Impact of the Amendments
The amended Directions from the RBI represent a pivotal move toward enhancing transparency and integrity in the P2P lending sector. By addressing crucial issues such as fee structures, disclosure requirements, and fund utilization, the regulator aims to align operations of the P2P lending platforms with fair lending principles.
While a number of players industry have raised concerns about the impact of these amendments on business models, particularly regarding fund restrictions and the accelerated settlement cycle, many seek clarification on how these changes affect existing portfolios and advocate for flexible implementation.

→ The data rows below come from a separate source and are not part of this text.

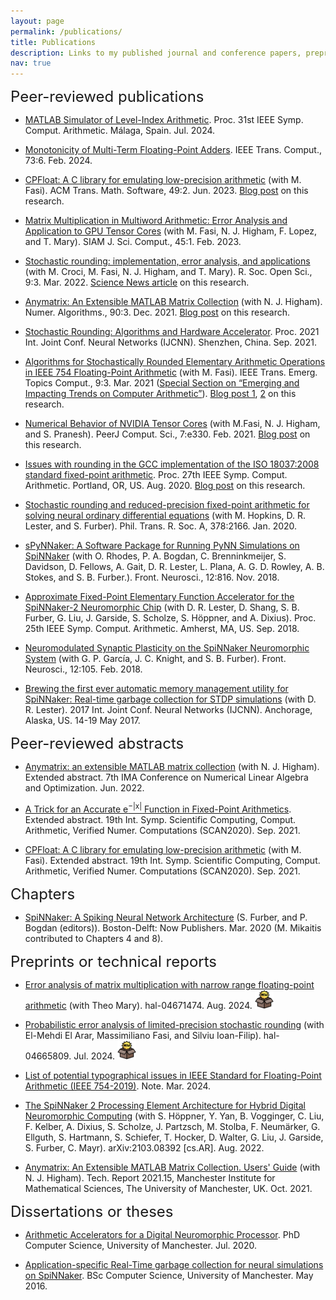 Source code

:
 ```yaml
---
layout: page
permalink: /publications/
title: Publications
description: Links to my published journal and conference papers, preprints, dissertations, and theses.
nav: true
---
```



<font size="5">Peer-reviewed publications</font>
<p> </p>

<ul>

<li> <a href="https://ieeexplore.ieee.org/document/10579434">MATLAB Simulator of Level-Index Arithmetic</a>. Proc. 31st IEEE Symp. Comput. Arithmetic. M&aacute;laga, Spain. Jul. 2024.
</li>
<p> </p>

<li> <a href="https://ieeexplore.ieee.org/document/10454250">Monotonicity of Multi-Term Floating-Point Adders</a>. IEEE Trans. Comput., 73:6. Feb. 2024.
</li>
<p> </p>

<li> <a href="https://dl.acm.org/doi/10.1145/3585515">CPFloat: A C library for emulating low-precision arithmetic</a> (with M. Fasi). ACM Trans. Math. Software, 49:2. Jun. 2023. <a href="https://nla-group.org/2020/11/25/cpfloat/">Blog post</a> on this research.
</li>
<p> </p>

<li> <a href="https://epubs.siam.org/doi/10.1137/21M1465032">Matrix Multiplication in Multiword Arithmetic: Error Analysis and Application to GPU Tensor Cores</a> (with M. Fasi, N. J. Higham, F. Lopez, and T. Mary). SIAM J. Sci. Comput., 45:1. Feb. 2023.
</li>
<p> </p>

<li> <a href="https://royalsocietypublishing.org/doi/10.1098/rsos.211631">Stochastic rounding: implementation, error analysis, and applications</a> (with M. Croci, M. Fasi, N. J. Higham, and T. Mary). R. Soc. Open Sci., 9:3. Mar. 2022. <a href="https://www.sciencenews.org/article/rounding-numbers-stochastic-machine-learning-quantum-computing">Science News article</a> on this research.
</li>
<p> </p>

<li> <a href="https://link.springer.com/article/10.1007/s11075-021-01226-2">Anymatrix: An Extensible MATLAB Matrix Collection</a> (with N. J. Higham). Numer. Algorithms., 90:3. Dec. 2021. <a href="https://nla-group.org/2021/11/15/exploiting-the-matlab-language-in-implementing-a-matrix-collection/">Blog post</a> on this research.
</li>
<p> </p>

<li> <a href="https://ieeexplore.ieee.org/document/9533756">Stochastic Rounding: Algorithms and Hardware Accelerator</a>. Proc. 2021 Int. Joint Conf. Neural Networks (IJCNN). Shenzhen, China. Sep. 2021.
</li>
<p> </p>

<li> <a href="https://ieeexplore.ieee.org/document/9387551">Algorithms for Stochastically Rounded Elementary Arithmetic Operations in IEEE 754 Floating-Point Arithmetic</a> (with M. Fasi). IEEE Trans. Emerg. Topics Comput., 9:3. Mar. 2021 (<a href="https://ieeexplore.ieee.org/document/9540969">Special Section on “Emerging and Impacting Trends on Computer Arithmetic”</a>). <a href="https://nla-group.org/2020/11/23/simulating-stochastically-rounded-floating-point-arithmetic-efficiently/">Blog post 1</a>, <a href="https://nla-group.org/2020/11/23/simulating-stochastically-rounded-floating-point-arithmetic-efficiently/">2</a> on this research.
</li>
<p> </p>

<li><a href="https://peerj.com/articles/cs-330/">Numerical Behavior of NVIDIA Tensor Cores</a> (with M.Fasi, N. J. Higham, and S. Pranesh). PeerJ Comput. Sci., 7:e330. Feb. 2021. <a href="https://nla-group.org/2020/07/21/numerical-behaviour-of-tensor-cores/">Blog post</a> on this research.
</li>
<p> </p>

<li><a href="https://ieeexplore.ieee.org/document/9154497">Issues with rounding in the GCC implementation of the ISO 18037:2008 standard fixed-point arithmetic</a>. Proc. 27th IEEE Symp. Comput. Arithmetic. Portland, OR, US. Aug. 2020. <a href="https://nla-group.org/2020/01/06/technical-report-issues-with-rounding-in-the-gcc-implementation-of-the-iso-180372008-standard-fixed-point-arithmetic/">Blog post</a> on this research.
</li>
<p> </p>

<li><a href="https://royalsocietypublishing.org/doi/abs/10.1098/rsta.2019.0052">Stochastic rounding and reduced-precision fixed-point arithmetic for solving neural ordinary differential equations</a> (with M. Hopkins, D. R. Lester, and S. Furber). Phil. Trans. R. Soc. A, 378:2166. Jan. 2020.
</li>
<p> </p>

<li> <a href="https://www.frontiersin.org/articles/10.3389/fnins.2018.00816/full">sPyNNaker: A Software Package for Running PyNN Simulations on SpiNNaker</a> (with O. Rhodes, P. A. Bogdan, C. Brenninkmeijer, S. Davidson, D. Fellows, A. Gait, D. R. Lester, L. Plana, A. G. D. Rowley, A. B. Stokes, and S. B. Furber.). Front. Neurosci., 12:816. Nov. 2018.
</li>
<p> </p>

<li> <a href="https://ieeexplore.ieee.org/abstract/document/8464785">Approximate Fixed-Point Elementary Function Accelerator for the SpiNNaker-2 Neuromorphic Chip</a> (with D. R. Lester, D. Shang, S. B. Furber, G. Liu, J. Garside, S. Scholze, S. H&ouml;ppner, and A. Dixius). Proc. 25th IEEE Symp. Comput. Arithmetic. Amherst, MA, US. Sep. 2018.
</li>
<p> </p>

<li> <a href="https://www.frontiersin.org/articles/10.3389/fnins.2018.00105/full">Neuromodulated Synaptic Plasticity on the SpiNNaker Neuromorphic System</a> (with G. P. Garc&iacute;a, J. C. Knight, and S. B. Furber). Front. Neurosci., 12:105. Feb. 2018.
</li>
<p> </p>

<li> <a href="https://ieeexplore.ieee.org/abstract/document/7966229">Brewing the first ever automatic memory management utility for SpiNNaker: Real-time garbage collection for STDP simulations</a> (with D. R. Lester). 2017 Int. Joint Conf. Neural Networks (IJCNN). Anchorage, Alaska, US. 14-19 May 2017.
</li>
<p> </p>

</ul>


<font size="5">Peer-reviewed abstracts</font>
<p> </p>

<ul>

<li> <a href="https://cdn.ima.org.uk/wp/wp-content/uploads/2022/06/Abstract-Book-V2-7th-IMA-Conference-on-Numerical-Linear-Algebra-and-Optimization-V1-1.pdf">Anymatrix: an extensible MATLAB matrix collection</a> (with N. J. Higham). Extended abstract. 7th IMA Conference on Numerical Linear Algebra and Optimization. Jun. 2022.
</li>
<p> </p>

<li> <a href="https://www.inf.u-szeged.hu/scan2020/sites/default/files/scan2020_proceedings.pdf">A Trick for an Accurate e<sup>−|x|</sup> Function in Fixed-Point Arithmetics</a>. Extended abstract. 19th Int. Symp. Scientific Computing, Comput. Arithmetic, Verified Numer. Computations (SCAN2020). Sep. 2021.
</li>
<p> </p>

<li> <a href="https://www.inf.u-szeged.hu/scan2020/sites/default/files/scan2020_proceedings.pdf">CPFloat: A C library for emulating low-precision arithmetic</a> (with M. Fasi). Extended abstract. 19th Int. Symp. Scientific Computing, Comput. Arithmetic, Verified Numer. Computations (SCAN2020). Sep. 2021.
</li>
<p> </p>

</ul>


<font size="5">Chapters</font>
<p> </p>

<ul>

<li><a href="https://www.nowpublishers.com/article/BookDetails/9781680836523">SpiNNaker: A Spiking Neural Network Architecture</a> (S. Furber, and P. Bogdan (editors)). Boston-Delft: Now Publishers. Mar. 2020 (M. Mikaitis contributed to Chapters 4 and 8).
</li>
<p> </p>

</ul>



<font size="5">Preprints or technical reports</font>
<p> </p>

<ul>

<li> <a href="https://hal.science/hal-04671474">Error analysis of matrix multiplication with narrow range floating-point arithmetic</a> (with Theo Mary). hal-04671474. Aug. 2024. <img src="../assets/img/new-product.png" width="30" height="30">
</li>
<p> </p>

<li> <a href="https://hal.science/hal-04665809v1/document">Probabilistic error analysis of limited-precision stochastic rounding</a> (with El-Mehdi El Arar, Massimiliano Fasi, and Silviu Ioan-Filip). hal-04665809. Jul. 2024. <img src="../assets/img/new-product.png" width="30" height="30">
</li>
<p> </p>

<li> <a href="../assets/pdf/754-errata-comments.pdf">List of potential typographical issues in
IEEE Standard for Floating-Point Arithmetic (IEEE 754-2019)</a>. Note. Mar. 2024.
</li>
<p> </p>

<li> <a href="https://arxiv.org/abs/2103.08392">The SpiNNaker 2 Processing Element Architecture for Hybrid Digital Neuromorphic Computing</a> (with S. H&ouml;ppner, Y. Yan, B. Vogginger, C. Liu, F. Kelber, A. Dixius, S. Scholze, J. Partzsch, M. Stolba, F. Neum&auml;rker, G. Ellguth, S. Hartmann, S. Schiefer, T. Hocker, D. Walter, G. Liu, J. Garside, S. Furber, C. Mayr). arXiv:2103.08392 [cs.AR]. Aug. 2022.
</li>
<p> </p>

<li> <a href="http://eprints.maths.manchester.ac.uk/2834/">Anymatrix: An Extensible MATLAB Matrix Collection. Users' Guide</a> (with N. J. Higham). Tech. Report 2021.15, Manchester Institute for Mathematical Sciences, The University of Manchester, UK. Oct. 2021.
</li>
<p> </p>

</ul>



<font size="5">Dissertations or theses</font>
<p> </p>

<ul>

<li> <a href="../assets/pdf/mikaitis20.pdf">Arithmetic Accelerators for a Digital Neuromorphic Processor</a>. PhD Computer Science, University of Manchester. Jul. 2020.
</li>
<p> </p>

<li> <a href="../assets/pdf/mikaitis16.pdf">Application-specific Real-Time garbage collection for neural simulations on SpiNNaker</a>. BSc Computer Science, University of Manchester. May 2016.
</li>

</ul>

Despite these challenges, it is clear that the amendments have been introduced with the aim to protect the interests of both lenders and borrowers and contribute to the sector's long-term sustainability. As P2P lending continues to grow in India, the amended Directions provide a more robust regulatory framework that instils confidence and encourages responsible engagement among participants. The RBI's proactive approach aims to foster a more secure and thriving P2P lending ecosystem in the country.
The content of this article is intended to provide a general guide to the subject matter. Specialist advice should be sought about your specific circumstances.